As the World Wide Web is increasingly popular, numerous copies of the same documents can be generated and spread very easily. A large amount of redundant web documents may cause severe problems for search engines: more space is needed to store the web documents; more time is needed for indexing; and the search results are less useful to users due to the large amount of redundant information. Sometimes it also causes problems that are related to copyright or intellectual property right. Thus, researches on detecting near-duplicate documents have gained attention in IR, WWW, digital libraries, and other related areas [1, 2, 3, 4]. The definition of “near-duplicate” is documents that differ only slightly in content [4]: such as one document is a modification of the other via insertion, deletion or replacement of some terms. A near-duplicates detection algorithm compares two documents mainly based on syntactic similarity. For all the web documents, some prior treatment is necessary since they are usually very noisy. We need to extract the main content of a web document by removing html tags, navigation links, advertisements, and so on. The similarity of two documents can be calculated by comparing how many words or sentences are the same in one way or another. If the similarity between the two documents is greater than a given threshold, then we may regard them as near-duplicates. Although quite a few methods for detecting near-duplicate documents have been proposed, it is still a challenge to have one that is both effective and efficient. One DEXA 2015. © Springer-Verlag Berlin Heidelberg 2011

very efficient method was proposed by Wang and Chang in [4]. They take the number of terms in a sentence as the surrogate of that sentence. Thus each sentence is represented as a number. Two sentences are assumed to be identical if they have the same number of terms. In order to calculate the similarity of two documents, they use a fixsized sliding window to decide how many sentences in the documents are to be compared. Obviously one problem of this method is its effectiveness since the number of terms in a sentence is not accurate enough to distinguish a sentence from others. Another problem is that using a fixed-size window is not able to find all possible matches unless the window is large enough to map the whole document. Effectiveness of the method is therefore further affected. However, using the number of terms in a sentence can be a good starting point, and errors in detection can be reduced by a few measures implemented at a relatively low cost. In this piece of work, we also apply the same feature (number of terms in the sentence) for the matching of a sequence of sentences. Specifically, we apply three measures to make the detection very effective and efficient:  Instead of using fix-sized sliding windows, we use a suffix tree to compare two documents. By using a suffix tree we are able to find all possible pairs of identical sentences.
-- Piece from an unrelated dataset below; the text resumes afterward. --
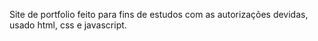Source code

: Site de portfolio feito para fins de estudos com as autorizações devidas, usado html, css e javascript.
This is good for improving effectiveness of the detection process. The detection process is also very efficient;  To further mitigate the problem of relatively low accuracy caused by using the number of terms in a sentence as the only factor, we add a simple validation process after sentence sequence match, e.g., by comparing a few terms at particular positions in all the sentences involved. Our experiment shows that these measures work and the proposed method is efficient and effective. Thus we believe the method has good potential to be used in practice. The remainder of this paper is structured as follows: in Section 2, we describe some related work. Section 3 details the near-duplicate document detecting method including all the components. Section 4 presents the experimental results. Conclusions are provided in Section 5.

2

RELATED WORK

Near-duplicate document detection can be used in different situations such as in Web search engines for duplicates removal [10, 11] or in digital libraries for document versioning and plagiarism detection [9, 12]. Two pieces of earliest work are from Garcia-Molina and his colleagues [5, 12]. Another early piece of work is done by Broder [1]. Broder used shingles to represent documents. A shingle is basically an n-gram of terms and a document is composed of a series of n-grams. For two documents, if they share more shingles, then they bear more similarity. However, it is a tedious task to compare all possible pairs of shingles between two documents, especially long ones. In Broder’s work, not all shingles, but

only a subset of them are considered and the hash function is used for speeding up the comparison process. SCAM [5] takes the bag-of-words approach. It uses word as the unit of chunking to represent documents and stores chunks in the inverted index structure [14]. In [5], the Relative Frequency Model (RFM) is proposed for detecting overlap between two documents. RFM is different from the traditional Vector Space Model (VSM) [13]. Chowdhury et al. proposed a method, I-Match, by using statistics of the whole collection [2]. It ignores very infrequent terms or very common terms according to the IDF value of the collection. SpotSigs [19] is one form of n-gram. But instead of using a fixed number of n terms, SpotSigs divides a sentence into short chains of adjacent content terms by using stopwords as separators. According to [19], Performance of SpotSigs is affected significantly by the stopwords used. Lin et al. [3] proposed a supervised learning algorithm to detect near-duplicates using sentence-level features. A support vector machine (SVM) is adopted to learn a discriminate function from a training pattern set to calculate the similarity degree between any pair of documents. Zhang et al. [6] presented an efficient algorithm for detecting partial-duplicates. This approach was explored with MapReduce [7] which was a framework for largescale distributed computing and sequence matching algorithm. Wang and Chang [4, 8] proposed a method that takes the number of terms in a sentence as the surrogate of that sentence, and then using a sliding window to compare two documents by a certain number of sentences inside the window. The size of the sliding window and the number of sentences that each time the sliding window moves forward affect the performance. Therefore, they empirically investigate many different combinations. Similar to Wang and Chang’s work, we use the same feature as they do. Apart from that, we made significant contributions in several different ways as mentioned at the end of Section 1. These measures ensure our method work efficiently and effectively at the same time.

3

PROPOSED APPROACH

Depending on the format of documents, some pre-processing is usually necessary before we can use a near-duplicate document detection method. In the following, we assume that all the documents have been treated properly and are ready for use as pure textual documents. The pseudo-code of our near-duplicate document detection method SL+ST (Sentence Length + Suffix Tree [15, 16]) working with two documents is shown in Figure 1. If we need to do it with a collection of documents, then the extension is straightforward by comparing all different pairs.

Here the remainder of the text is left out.